Keeping every word the same, return the listing from its first line until the line holding "### 2. Outdoor Video 2 (OV2) – *St Marc*" has been returned as well.

++++ DATA PROVIDED ++++

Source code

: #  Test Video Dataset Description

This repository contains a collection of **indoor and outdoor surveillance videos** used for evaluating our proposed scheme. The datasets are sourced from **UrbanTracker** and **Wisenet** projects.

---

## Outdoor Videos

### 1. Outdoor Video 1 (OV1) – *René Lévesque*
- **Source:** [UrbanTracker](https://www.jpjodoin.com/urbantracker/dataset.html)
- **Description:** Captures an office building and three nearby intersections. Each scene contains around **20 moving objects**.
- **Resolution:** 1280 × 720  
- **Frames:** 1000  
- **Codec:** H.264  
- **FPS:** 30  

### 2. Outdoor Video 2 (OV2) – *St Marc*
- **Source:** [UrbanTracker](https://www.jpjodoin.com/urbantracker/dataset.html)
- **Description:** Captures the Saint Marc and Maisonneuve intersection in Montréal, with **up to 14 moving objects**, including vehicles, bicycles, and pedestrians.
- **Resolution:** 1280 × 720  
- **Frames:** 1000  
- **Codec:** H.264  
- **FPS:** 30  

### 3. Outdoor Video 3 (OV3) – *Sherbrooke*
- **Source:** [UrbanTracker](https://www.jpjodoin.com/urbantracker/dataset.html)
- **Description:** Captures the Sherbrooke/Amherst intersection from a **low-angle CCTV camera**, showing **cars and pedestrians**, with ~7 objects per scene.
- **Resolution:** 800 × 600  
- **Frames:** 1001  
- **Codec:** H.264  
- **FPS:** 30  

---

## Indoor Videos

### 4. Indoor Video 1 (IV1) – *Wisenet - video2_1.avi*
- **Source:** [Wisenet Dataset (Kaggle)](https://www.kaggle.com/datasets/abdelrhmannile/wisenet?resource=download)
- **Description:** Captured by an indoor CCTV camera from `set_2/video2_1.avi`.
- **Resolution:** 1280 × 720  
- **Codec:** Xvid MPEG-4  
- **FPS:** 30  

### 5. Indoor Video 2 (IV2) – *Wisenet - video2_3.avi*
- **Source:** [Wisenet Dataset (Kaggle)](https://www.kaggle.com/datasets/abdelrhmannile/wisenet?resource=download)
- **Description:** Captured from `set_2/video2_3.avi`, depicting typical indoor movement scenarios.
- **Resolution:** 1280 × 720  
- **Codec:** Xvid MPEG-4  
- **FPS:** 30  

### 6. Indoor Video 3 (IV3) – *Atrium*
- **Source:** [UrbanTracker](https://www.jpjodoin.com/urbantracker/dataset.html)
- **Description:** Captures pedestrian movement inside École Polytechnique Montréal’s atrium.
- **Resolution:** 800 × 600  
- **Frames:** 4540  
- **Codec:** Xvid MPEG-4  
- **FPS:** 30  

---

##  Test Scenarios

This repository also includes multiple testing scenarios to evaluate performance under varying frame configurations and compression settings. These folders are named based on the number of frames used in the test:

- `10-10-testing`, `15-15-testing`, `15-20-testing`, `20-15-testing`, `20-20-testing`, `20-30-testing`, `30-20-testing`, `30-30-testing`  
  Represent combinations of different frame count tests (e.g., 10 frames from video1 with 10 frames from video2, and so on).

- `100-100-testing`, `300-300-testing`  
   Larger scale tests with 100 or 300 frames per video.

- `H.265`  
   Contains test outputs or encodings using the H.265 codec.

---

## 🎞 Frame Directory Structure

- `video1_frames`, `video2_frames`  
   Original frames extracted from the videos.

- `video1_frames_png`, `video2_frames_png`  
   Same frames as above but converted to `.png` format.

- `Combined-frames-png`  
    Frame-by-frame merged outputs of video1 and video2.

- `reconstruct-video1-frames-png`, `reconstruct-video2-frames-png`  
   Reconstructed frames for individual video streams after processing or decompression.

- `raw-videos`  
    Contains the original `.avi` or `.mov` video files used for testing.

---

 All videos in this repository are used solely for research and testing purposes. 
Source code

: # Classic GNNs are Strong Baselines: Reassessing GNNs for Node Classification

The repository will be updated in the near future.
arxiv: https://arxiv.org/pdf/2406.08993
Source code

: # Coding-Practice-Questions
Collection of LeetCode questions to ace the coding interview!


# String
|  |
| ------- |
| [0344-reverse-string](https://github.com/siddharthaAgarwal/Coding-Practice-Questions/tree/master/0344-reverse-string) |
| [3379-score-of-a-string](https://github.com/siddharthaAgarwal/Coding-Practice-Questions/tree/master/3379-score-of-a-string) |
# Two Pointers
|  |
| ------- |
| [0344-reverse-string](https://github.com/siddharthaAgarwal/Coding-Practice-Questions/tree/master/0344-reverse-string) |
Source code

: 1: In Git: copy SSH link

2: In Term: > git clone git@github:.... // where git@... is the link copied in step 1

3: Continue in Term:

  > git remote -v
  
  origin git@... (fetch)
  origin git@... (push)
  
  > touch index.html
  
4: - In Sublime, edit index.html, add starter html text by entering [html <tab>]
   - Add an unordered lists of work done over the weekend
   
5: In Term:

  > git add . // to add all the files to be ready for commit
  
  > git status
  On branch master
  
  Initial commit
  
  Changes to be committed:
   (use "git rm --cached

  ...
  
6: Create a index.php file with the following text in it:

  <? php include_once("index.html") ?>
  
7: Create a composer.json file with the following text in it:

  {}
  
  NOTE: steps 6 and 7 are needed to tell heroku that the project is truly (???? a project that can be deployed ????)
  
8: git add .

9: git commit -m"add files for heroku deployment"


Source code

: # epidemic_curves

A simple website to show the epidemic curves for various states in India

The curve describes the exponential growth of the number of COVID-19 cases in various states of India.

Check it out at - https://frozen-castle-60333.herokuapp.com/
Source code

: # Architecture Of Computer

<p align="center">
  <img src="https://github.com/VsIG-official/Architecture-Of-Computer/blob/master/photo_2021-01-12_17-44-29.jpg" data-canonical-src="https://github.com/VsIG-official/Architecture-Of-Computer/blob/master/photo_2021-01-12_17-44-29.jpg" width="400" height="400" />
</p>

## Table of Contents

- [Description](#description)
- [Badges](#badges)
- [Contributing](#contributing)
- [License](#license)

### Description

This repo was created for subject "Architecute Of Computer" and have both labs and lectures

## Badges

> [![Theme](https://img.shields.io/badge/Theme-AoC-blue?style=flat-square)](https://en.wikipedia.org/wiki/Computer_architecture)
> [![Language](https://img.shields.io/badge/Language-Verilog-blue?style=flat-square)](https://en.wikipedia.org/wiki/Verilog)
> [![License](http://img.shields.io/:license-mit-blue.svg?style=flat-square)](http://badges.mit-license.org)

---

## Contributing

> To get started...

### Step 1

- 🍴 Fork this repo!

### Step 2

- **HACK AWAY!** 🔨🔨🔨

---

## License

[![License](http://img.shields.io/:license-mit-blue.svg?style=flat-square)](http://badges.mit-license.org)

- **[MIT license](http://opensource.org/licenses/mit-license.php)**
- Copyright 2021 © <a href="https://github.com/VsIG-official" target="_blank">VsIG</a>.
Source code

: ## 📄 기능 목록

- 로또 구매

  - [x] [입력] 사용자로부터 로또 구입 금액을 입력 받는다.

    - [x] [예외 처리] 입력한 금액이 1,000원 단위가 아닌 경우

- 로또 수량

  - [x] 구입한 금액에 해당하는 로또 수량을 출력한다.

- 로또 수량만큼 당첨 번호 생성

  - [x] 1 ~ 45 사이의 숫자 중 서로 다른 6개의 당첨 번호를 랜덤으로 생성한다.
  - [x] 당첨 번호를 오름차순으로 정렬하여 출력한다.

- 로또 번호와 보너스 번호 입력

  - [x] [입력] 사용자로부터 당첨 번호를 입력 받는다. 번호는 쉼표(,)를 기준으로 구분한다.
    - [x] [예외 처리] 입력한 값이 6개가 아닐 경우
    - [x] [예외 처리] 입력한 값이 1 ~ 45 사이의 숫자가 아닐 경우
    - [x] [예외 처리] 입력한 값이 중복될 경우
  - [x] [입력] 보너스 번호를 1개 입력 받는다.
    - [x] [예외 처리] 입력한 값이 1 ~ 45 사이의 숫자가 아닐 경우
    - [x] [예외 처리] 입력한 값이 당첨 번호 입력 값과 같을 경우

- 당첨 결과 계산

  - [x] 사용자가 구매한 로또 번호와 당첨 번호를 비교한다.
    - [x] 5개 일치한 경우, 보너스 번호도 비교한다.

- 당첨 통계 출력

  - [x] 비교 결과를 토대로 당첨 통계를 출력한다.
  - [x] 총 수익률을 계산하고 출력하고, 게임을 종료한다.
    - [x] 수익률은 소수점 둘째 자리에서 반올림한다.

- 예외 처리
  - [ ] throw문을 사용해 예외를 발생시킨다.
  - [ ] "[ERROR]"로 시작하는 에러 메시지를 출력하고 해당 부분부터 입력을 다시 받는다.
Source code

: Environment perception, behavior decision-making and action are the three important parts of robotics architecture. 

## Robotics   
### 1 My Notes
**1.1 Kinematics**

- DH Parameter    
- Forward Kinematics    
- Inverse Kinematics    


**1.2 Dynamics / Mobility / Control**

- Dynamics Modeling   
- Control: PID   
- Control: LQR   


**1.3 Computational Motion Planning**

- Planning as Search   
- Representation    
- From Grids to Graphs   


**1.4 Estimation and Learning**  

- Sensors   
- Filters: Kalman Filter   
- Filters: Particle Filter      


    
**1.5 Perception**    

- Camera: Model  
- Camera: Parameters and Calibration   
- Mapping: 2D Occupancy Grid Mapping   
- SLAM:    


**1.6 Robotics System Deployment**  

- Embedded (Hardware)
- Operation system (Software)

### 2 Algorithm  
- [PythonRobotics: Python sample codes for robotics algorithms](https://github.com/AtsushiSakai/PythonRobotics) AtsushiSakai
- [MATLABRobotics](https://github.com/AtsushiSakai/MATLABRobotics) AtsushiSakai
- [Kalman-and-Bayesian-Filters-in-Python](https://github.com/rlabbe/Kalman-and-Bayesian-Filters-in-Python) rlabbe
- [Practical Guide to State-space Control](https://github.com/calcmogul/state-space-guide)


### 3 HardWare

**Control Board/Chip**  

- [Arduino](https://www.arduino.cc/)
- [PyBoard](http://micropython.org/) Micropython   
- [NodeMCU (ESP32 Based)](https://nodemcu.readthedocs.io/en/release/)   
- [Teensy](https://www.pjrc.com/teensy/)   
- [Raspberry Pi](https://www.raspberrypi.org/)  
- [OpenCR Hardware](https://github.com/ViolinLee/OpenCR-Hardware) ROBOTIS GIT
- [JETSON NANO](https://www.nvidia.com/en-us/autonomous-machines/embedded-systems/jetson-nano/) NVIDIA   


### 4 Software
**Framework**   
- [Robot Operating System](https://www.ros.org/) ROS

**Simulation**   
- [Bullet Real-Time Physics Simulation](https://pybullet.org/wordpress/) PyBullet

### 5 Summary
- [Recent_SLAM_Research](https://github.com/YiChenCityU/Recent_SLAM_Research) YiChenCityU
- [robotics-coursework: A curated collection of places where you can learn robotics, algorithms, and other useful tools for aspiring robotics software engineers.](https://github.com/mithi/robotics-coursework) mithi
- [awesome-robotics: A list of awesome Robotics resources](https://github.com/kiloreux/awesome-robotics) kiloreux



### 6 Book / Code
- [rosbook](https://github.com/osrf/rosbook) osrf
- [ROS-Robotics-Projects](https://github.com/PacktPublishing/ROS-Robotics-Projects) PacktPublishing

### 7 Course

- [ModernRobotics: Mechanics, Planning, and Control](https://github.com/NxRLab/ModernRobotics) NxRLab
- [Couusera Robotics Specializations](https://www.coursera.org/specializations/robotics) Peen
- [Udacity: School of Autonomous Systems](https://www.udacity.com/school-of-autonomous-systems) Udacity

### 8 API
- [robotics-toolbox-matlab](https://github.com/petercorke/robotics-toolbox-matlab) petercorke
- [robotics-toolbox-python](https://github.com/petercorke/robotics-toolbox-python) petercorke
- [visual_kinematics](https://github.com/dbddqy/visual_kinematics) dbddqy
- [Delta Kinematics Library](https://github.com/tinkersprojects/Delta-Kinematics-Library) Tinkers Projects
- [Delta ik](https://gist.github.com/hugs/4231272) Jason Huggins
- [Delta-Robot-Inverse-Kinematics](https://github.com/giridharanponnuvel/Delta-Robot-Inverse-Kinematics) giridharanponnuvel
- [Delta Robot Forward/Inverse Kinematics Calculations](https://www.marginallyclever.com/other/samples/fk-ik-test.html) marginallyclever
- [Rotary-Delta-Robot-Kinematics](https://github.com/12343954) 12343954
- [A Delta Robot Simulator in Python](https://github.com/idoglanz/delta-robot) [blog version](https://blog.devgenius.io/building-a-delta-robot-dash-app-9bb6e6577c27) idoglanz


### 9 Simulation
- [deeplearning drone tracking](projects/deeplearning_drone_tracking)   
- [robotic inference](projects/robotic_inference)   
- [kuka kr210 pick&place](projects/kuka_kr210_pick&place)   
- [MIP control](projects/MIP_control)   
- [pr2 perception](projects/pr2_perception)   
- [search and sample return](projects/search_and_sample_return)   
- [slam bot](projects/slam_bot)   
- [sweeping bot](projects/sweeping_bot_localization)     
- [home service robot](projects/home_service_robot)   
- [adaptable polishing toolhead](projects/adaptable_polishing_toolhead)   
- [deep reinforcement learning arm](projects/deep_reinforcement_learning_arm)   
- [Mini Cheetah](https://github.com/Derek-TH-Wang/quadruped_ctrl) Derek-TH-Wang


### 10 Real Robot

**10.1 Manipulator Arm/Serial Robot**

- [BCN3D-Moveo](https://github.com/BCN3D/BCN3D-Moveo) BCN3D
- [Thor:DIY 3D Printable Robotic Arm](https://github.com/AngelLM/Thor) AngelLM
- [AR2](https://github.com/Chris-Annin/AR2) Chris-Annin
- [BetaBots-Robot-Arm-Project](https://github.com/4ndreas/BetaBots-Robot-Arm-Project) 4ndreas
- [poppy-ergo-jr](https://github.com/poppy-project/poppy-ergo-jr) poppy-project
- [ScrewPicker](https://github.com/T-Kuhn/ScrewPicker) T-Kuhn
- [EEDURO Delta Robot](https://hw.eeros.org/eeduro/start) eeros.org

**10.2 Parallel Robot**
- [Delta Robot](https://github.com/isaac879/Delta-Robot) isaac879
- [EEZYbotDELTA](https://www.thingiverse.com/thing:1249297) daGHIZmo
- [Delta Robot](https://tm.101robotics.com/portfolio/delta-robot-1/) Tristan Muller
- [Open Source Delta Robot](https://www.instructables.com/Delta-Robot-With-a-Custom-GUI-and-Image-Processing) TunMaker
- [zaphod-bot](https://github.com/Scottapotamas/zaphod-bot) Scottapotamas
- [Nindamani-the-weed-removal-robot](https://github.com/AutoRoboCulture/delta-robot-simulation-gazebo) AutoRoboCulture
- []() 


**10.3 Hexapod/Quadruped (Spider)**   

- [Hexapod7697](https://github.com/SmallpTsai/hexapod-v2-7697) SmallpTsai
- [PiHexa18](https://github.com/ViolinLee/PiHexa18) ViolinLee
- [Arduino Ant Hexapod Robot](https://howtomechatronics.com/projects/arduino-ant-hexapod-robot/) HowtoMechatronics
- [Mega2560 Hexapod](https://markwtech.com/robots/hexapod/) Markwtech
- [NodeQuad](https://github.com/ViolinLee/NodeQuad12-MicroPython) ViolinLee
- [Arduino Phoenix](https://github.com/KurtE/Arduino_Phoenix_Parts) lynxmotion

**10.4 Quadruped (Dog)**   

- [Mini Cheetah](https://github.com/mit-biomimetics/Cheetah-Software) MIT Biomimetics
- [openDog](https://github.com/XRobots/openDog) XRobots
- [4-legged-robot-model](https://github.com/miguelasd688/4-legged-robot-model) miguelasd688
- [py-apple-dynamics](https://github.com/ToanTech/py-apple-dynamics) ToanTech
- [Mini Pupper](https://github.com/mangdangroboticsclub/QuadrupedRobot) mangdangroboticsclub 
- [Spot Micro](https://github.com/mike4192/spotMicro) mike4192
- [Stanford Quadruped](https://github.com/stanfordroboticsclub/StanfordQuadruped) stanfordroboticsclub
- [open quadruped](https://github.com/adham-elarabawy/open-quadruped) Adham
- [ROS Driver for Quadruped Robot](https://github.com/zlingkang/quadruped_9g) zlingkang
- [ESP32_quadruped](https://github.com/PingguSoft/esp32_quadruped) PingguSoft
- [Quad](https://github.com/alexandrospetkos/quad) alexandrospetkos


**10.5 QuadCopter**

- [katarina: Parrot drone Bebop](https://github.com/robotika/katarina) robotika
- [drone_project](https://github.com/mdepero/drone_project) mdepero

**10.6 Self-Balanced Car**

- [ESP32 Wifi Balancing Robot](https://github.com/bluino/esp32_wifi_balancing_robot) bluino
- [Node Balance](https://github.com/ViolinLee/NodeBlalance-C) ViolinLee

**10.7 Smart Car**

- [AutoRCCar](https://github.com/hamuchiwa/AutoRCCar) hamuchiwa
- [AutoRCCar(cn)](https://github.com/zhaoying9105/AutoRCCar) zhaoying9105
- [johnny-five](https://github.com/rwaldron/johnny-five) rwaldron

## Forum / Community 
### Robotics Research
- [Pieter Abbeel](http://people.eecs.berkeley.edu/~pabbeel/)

++++

> _SOLUTION TO THE PROBLEM_:
Source code

: #  Test Video Dataset Description

This repository contains a collection of **indoor and outdoor surveillance videos** used for evaluating our proposed scheme. The datasets are sourced from **UrbanTracker** and **Wisenet** projects.

---

## Outdoor Videos

### 1. Outdoor Video 1 (OV1) – *René Lévesque*
- **Source:** [UrbanTracker](https://www.jpjodoin.com/urbantracker/dataset.html)
- **Description:** Captures an office building and three nearby intersections. Each scene contains around **20 moving objects**.
- **Resolution:** 1280 × 720  
- **Frames:** 1000  
- **Codec:** H.264  
- **FPS:** 30  

### 2. Outdoor Video 2 (OV2) – *St Marc*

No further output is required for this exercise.